I think - again, not sure; am the worst source ever - Neeson was wrapping up Chloe at the time NR passed away? And he had to go back to the set some two or three days after, or something heartbreaking like that? I'm fairly sure I'd be comatose under those circumstances.

It's funny how celeb deaths affect you (or don't) sometimes, isn't it? Surprisingly, I got over Michael Jackson's death in something like ten minutes. He died, it was so tragic, I was sorry, and then I moved on (it's still tragic, and he was an icon, but it just didn't hit me emotionally as much as I thought it would). On the other hand, I was a teen when Frank Sinatra died, I didn't even like Sinatra particularly back then (ah, foolish youth), and it hit me so hard--not so much emotionally as in... world view, I guess. even if I wasn't a fan, he was one of those icons who had always been there, before MJ, before mass media, before the generation before me, even. He was just one of those elements that were part of my universe, and he was gone. Emotionally, for reasons I can't even understand, the celeb death that hit me the hardest was Richard Harris. I don't know why, but I was a wreck. No celeb death since has affected me so much.

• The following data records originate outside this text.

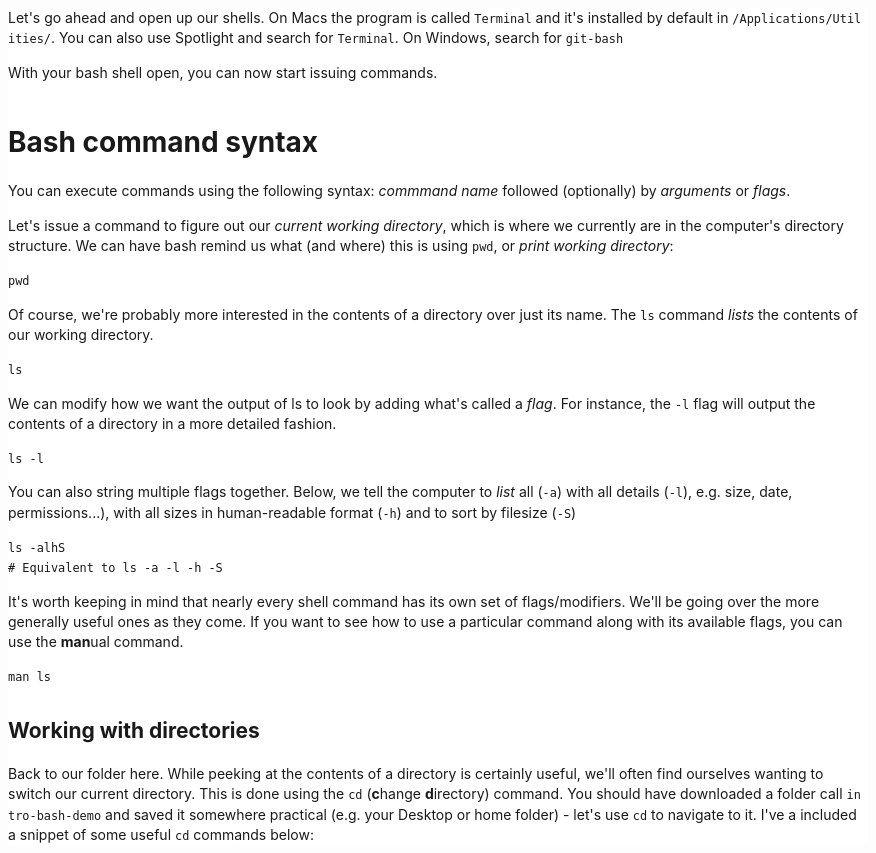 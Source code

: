 Let's go ahead and open up our shells. On Macs the program is called `Terminal` and it's installed by default in `/Applications/Utilities/`. You can also use Spotlight and search for `Terminal`. On Windows, search for `git-bash`

With your bash shell open, you can now start issuing commands.

# Bash command syntax

You can execute commands using the following syntax:  *commmand name* followed (optionally) by *arguments* or *flags*.

Let's issue a command to figure out our *current working directory*, which is where we currently are in the computer's directory structure. We can have bash remind us what (and where) this is using `pwd`, or *print working directory*:

```
pwd
```

Of course, we're probably more interested in the contents of a directory over just its name. The `ls` command *lists* the contents of our working directory.

```
ls
```

We can modify how we want the output of ls to look by adding what's called a *flag*. For instance, the `-l` flag will output the contents of a directory in a more detailed fashion.

```
ls -l
```

You can also string multiple flags together. Below, we tell the computer to *list* all (`-a`) with all details (`-l`), e.g. size, date, permissions...), with all sizes in human-readable format (`-h`) and to sort by filesize (`-S`)

```
ls -alhS
# Equivalent to ls -a -l -h -S
```

It's worth keeping in mind that nearly every shell command has its own set of flags/modifiers. We'll be going over the more generally useful ones as they come. If you want to see how to use a particular command along with its available flags, you can use the **man**ual command.

```
man ls
```

## Working with directories

Back to our folder here. While peeking at the contents of a directory is certainly useful, we'll often find ourselves wanting to switch our current directory. This is done using the `cd` (**c**hange **d**irectory) command. You should have downloaded a folder call `intro-bash-demo` and saved it somewhere practical (e.g. your Desktop or home folder) - let's use `cd` to navigate to it. I've a included a snippet of some useful `cd` commands below:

Re: NR, the thing that struck me most - apart form the obvious tragedy of a young, beloved woman leaving behind a family and a horde of devoted friends - was her mother. There can't be anything worse than burying your beloved child. When they're so young and you know you still have a lot of time to live without them, I don't even know. You haven't seen tragedy until you've seen a bereaved parent, is my default thought there.

Wow, that was depressing.

Re: Zeus, haven't seen "Clash..." yet, but I just wish someone would do a mythologically-accurate (er...) Zeus. He was a bit of an all-powerful arse. That's what's interesting about him. I'm gonna start calling it the Bill Compton syndrome--when you've got an interestingly ambiguous character in your hands, turn it into a sanctimonious twit and then are surprised that people don't like him anymore. Give me my tantrum-ish, begrudging, vengeful, adulterous Zeus, TPTB!
viennacantabile From: viennacantabile Date: May 18th, 2010 08:06 am (UTC) (Link)
Very random reply, but I was reading this and I wondered if you knew that in the interviews on the "Evening" DVD, Natasha Richardson mentioned that she'd really wanted to play opposite her mother, and that she'd told the director or whoever that this was probably the last time they were going to get to work together, so it meant a lot to her. And it was...just not in the way she anticipated. Sigh. :(

[Fantastic parody, as always, Cleolinda! XD]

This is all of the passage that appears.